Of all the entries below, retype only the lines from the one with "The object key" through the one with "The configuration file", exactly as they appear.

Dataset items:
┄┄┄┄┄┄┄┄┄┄┄┄┄┄┄┄┄┄┄┄

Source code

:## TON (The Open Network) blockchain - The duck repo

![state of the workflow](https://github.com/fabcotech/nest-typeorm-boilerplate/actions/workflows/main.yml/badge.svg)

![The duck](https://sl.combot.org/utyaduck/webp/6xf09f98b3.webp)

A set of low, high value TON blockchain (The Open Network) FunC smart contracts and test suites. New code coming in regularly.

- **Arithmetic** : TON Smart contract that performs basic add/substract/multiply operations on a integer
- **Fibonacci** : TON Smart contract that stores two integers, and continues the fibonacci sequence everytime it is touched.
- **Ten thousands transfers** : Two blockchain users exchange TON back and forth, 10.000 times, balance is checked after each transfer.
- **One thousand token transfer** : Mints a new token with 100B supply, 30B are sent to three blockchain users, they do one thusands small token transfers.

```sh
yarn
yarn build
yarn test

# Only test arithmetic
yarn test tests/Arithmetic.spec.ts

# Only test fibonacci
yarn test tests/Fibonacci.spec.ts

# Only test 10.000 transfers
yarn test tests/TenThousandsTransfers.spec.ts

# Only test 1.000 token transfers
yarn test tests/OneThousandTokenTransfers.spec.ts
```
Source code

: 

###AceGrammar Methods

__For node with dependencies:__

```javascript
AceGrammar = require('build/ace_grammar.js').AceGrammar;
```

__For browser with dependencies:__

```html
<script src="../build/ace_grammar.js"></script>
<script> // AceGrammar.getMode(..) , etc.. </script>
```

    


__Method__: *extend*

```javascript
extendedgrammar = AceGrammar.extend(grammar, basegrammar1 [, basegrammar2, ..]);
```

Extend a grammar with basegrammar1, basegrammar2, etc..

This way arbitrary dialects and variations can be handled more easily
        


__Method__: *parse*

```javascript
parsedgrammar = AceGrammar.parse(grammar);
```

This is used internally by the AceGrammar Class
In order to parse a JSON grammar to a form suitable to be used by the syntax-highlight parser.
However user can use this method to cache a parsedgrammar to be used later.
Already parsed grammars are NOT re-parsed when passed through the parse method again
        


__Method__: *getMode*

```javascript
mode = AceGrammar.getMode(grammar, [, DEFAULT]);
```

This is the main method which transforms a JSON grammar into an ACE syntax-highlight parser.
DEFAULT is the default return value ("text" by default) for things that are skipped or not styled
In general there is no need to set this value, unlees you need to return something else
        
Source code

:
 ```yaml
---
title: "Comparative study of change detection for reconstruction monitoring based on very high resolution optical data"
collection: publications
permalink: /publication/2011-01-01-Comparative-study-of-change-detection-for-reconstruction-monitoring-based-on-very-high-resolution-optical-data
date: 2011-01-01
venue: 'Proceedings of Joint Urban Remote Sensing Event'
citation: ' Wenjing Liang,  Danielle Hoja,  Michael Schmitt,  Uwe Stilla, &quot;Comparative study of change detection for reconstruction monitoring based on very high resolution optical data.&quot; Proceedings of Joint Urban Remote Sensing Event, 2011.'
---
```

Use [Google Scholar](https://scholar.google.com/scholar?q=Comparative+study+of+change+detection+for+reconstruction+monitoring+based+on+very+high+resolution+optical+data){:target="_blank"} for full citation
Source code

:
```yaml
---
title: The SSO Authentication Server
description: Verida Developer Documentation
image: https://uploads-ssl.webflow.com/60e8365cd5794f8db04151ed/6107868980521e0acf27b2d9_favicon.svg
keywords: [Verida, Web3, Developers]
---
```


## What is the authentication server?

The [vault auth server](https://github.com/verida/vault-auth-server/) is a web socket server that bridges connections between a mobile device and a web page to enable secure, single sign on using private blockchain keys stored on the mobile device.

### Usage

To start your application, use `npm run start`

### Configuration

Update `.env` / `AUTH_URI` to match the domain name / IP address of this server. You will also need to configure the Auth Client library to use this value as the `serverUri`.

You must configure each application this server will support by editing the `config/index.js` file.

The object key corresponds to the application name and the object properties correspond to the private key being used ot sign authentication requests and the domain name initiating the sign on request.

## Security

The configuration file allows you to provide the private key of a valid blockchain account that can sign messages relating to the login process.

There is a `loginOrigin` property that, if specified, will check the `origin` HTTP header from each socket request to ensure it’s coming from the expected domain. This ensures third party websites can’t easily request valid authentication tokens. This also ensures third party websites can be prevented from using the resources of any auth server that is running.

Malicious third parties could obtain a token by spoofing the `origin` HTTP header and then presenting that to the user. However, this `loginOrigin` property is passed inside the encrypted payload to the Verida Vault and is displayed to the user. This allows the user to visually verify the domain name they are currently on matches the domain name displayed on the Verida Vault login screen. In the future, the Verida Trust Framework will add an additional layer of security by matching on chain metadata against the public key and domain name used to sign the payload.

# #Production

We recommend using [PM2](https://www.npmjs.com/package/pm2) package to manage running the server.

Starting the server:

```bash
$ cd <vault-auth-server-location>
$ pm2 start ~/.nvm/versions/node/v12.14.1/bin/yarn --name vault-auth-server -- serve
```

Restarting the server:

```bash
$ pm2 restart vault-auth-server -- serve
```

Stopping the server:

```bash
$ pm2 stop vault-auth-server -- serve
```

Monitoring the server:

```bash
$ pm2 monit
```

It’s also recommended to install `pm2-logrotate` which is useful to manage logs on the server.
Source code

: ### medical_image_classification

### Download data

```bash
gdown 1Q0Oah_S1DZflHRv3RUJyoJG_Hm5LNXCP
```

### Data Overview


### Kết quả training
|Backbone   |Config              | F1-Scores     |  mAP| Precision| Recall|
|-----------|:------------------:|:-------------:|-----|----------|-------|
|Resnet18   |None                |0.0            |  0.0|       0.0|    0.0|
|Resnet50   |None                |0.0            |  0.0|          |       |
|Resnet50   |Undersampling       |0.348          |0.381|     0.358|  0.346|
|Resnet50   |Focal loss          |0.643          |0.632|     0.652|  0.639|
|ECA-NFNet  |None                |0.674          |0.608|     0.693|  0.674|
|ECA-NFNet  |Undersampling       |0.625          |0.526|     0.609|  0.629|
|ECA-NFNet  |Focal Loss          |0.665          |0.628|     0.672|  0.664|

┄┄┄┄┄┄┄┄┄┄┄┄┄┄┄┄┄┄┄┄

Output of the task.
The object key corresponds to the application name and the object properties correspond to the private key being used ot sign authentication requests and the domain name initiating the sign on request.

## Security

The configuration file allows you to provide the private key of a valid blockchain account that can sign messages relating to the login process.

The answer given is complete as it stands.